● **DIRECTIONS FOR THIS TASK**
Only the lines below from the one containing "that than now\." to the one containing "onto the body\.\.\." should be repeated, both included and unchanged.
============
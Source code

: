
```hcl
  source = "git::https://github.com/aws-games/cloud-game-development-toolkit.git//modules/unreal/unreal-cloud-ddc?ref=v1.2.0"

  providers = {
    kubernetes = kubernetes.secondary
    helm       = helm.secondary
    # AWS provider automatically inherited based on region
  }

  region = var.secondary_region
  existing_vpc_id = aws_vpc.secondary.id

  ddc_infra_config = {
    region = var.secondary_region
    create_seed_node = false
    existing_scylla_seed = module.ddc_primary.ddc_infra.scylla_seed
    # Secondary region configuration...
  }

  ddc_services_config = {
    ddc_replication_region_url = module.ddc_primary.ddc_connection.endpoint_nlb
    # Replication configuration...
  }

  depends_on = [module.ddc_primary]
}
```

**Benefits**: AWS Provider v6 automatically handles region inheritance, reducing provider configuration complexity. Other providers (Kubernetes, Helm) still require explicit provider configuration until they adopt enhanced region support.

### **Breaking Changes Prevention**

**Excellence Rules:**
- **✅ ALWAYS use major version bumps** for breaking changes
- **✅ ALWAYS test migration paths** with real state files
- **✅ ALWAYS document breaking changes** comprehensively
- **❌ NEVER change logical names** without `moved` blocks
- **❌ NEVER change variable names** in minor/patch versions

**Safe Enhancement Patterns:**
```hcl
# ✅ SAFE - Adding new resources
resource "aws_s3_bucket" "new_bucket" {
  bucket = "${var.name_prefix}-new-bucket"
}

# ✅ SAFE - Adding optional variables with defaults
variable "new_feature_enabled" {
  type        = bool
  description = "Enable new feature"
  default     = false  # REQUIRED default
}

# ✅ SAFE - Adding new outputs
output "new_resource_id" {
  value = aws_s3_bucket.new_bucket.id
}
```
============
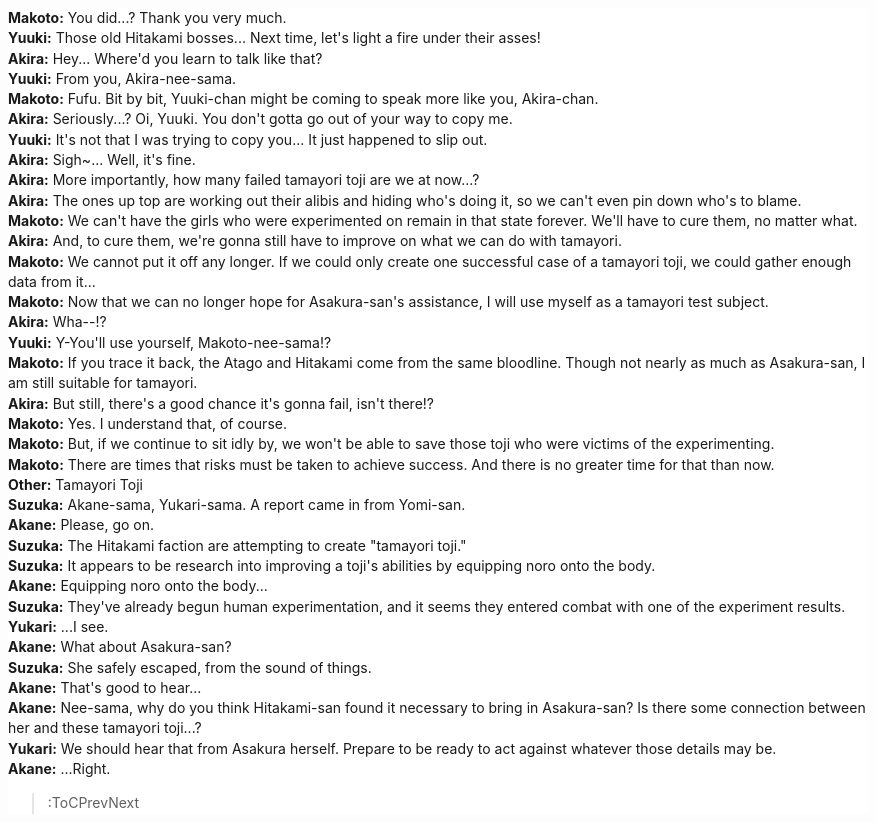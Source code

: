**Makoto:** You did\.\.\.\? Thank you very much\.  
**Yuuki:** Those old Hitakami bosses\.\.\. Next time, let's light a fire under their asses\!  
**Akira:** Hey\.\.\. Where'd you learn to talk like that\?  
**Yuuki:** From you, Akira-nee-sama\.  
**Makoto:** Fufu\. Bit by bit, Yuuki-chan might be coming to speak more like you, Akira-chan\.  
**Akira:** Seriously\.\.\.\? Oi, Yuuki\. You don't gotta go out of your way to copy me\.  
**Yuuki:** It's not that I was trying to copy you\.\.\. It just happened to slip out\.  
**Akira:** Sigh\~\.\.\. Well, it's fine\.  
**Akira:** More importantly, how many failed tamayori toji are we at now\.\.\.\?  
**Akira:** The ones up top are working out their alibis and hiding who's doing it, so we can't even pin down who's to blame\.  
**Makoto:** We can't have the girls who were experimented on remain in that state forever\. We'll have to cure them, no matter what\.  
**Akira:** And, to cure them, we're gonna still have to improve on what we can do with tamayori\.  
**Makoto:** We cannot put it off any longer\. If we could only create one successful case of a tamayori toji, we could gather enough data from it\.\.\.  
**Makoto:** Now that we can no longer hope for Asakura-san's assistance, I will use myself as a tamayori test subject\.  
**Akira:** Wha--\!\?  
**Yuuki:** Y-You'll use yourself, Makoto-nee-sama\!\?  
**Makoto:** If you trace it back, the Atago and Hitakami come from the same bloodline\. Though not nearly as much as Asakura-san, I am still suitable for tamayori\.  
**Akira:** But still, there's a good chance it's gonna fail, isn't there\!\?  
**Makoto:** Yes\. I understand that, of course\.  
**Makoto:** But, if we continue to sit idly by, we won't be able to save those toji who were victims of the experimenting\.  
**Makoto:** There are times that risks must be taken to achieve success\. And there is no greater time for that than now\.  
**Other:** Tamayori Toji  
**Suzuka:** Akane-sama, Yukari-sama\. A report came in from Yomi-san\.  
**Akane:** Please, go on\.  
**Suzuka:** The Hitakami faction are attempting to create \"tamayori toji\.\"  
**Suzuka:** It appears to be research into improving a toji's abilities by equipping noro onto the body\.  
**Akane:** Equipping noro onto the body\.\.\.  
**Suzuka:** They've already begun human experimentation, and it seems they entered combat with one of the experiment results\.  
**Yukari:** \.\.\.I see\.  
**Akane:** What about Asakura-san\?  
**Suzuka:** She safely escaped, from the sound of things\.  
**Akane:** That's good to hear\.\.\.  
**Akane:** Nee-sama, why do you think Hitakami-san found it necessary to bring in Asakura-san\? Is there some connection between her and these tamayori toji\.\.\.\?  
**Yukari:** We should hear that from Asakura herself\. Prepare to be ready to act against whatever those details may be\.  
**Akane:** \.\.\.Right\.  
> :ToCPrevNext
============
● **TASK RESULT**
**Makoto:** There are times that risks must be taken to achieve success\. And there is no greater time for that than now\.  
**Other:** Tamayori Toji  
**Suzuka:** Akane-sama, Yukari-sama\. A report came in from Yomi-san\.  
**Akane:** Please, go on\.  
**Suzuka:** The Hitakami faction are attempting to create \"tamayori toji\.\"  
**Suzuka:** It appears to be research into improving a toji's abilities by equipping noro onto the body\.  
**Akane:** Equipping noro onto the body\.\.\.  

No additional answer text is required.